== Data for processing ==

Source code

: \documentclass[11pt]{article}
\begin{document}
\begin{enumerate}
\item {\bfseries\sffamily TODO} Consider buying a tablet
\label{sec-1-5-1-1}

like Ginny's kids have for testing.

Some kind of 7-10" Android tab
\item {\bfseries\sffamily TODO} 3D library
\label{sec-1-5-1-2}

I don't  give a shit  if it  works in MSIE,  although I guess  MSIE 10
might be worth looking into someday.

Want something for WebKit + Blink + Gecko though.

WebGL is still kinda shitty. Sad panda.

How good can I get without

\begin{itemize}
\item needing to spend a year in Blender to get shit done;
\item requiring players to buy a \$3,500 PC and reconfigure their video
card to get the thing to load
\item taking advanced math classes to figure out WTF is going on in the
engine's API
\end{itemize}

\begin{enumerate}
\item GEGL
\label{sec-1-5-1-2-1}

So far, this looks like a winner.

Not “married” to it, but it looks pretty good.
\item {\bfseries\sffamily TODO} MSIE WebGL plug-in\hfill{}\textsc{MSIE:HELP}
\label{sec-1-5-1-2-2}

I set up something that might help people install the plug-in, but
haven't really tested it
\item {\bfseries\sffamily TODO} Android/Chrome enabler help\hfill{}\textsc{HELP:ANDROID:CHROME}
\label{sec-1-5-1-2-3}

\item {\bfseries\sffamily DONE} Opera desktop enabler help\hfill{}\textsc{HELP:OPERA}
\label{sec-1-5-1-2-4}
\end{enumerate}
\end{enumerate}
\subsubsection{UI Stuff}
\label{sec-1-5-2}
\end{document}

===

Problem statement - Output a faithful copy of every entry, keeping each line as written.

Task result -
Source code

: \documentclass[11pt]{article}
\begin{document}
\begin{enumerate}
\item {\bfseries\sffamily TODO} Consider buying a tablet
\label{sec-1-5-1-1}

like Ginny's kids have for testing.

Some kind of 7-10" Android tab
\item {\bfseries\sffamily TODO} 3D library
\label{sec-1-5-1-2}

I don't  give a shit  if it  works in MSIE,  although I guess  MSIE 10
might be worth looking into someday.

Want something for WebKit + Blink + Gecko though.

WebGL is still kinda shitty. Sad panda.

How good can I get without

\begin{itemize}
\item needing to spend a year in Blender to get shit done;
\item requiring players to buy a \$3,500 PC and reconfigure their video
card to get the thing to load
\item taking advanced math classes to figure out WTF is going on in the
engine's API
\end{itemize}

\begin{enumerate}
\item GEGL
\label{sec-1-5-1-2-1}

So far, this looks like a winner.

Not “married” to it, but it looks pretty good.
\item {\bfseries\sffamily TODO} MSIE WebGL plug-in\hfill{}\textsc{MSIE:HELP}
\label{sec-1-5-1-2-2}

I set up something that might help people install the plug-in, but
haven't really tested it
\item {\bfseries\sffamily TODO} Android/Chrome enabler help\hfill{}\textsc{HELP:ANDROID:CHROME}
\label{sec-1-5-1-2-3}

\item {\bfseries\sffamily DONE} Opera desktop enabler help\hfill{}\textsc{HELP:OPERA}
\label{sec-1-5-1-2-4}
\end{enumerate}
\end{enumerate}
\subsubsection{UI Stuff}
\label{sec-1-5-2}
\end{document}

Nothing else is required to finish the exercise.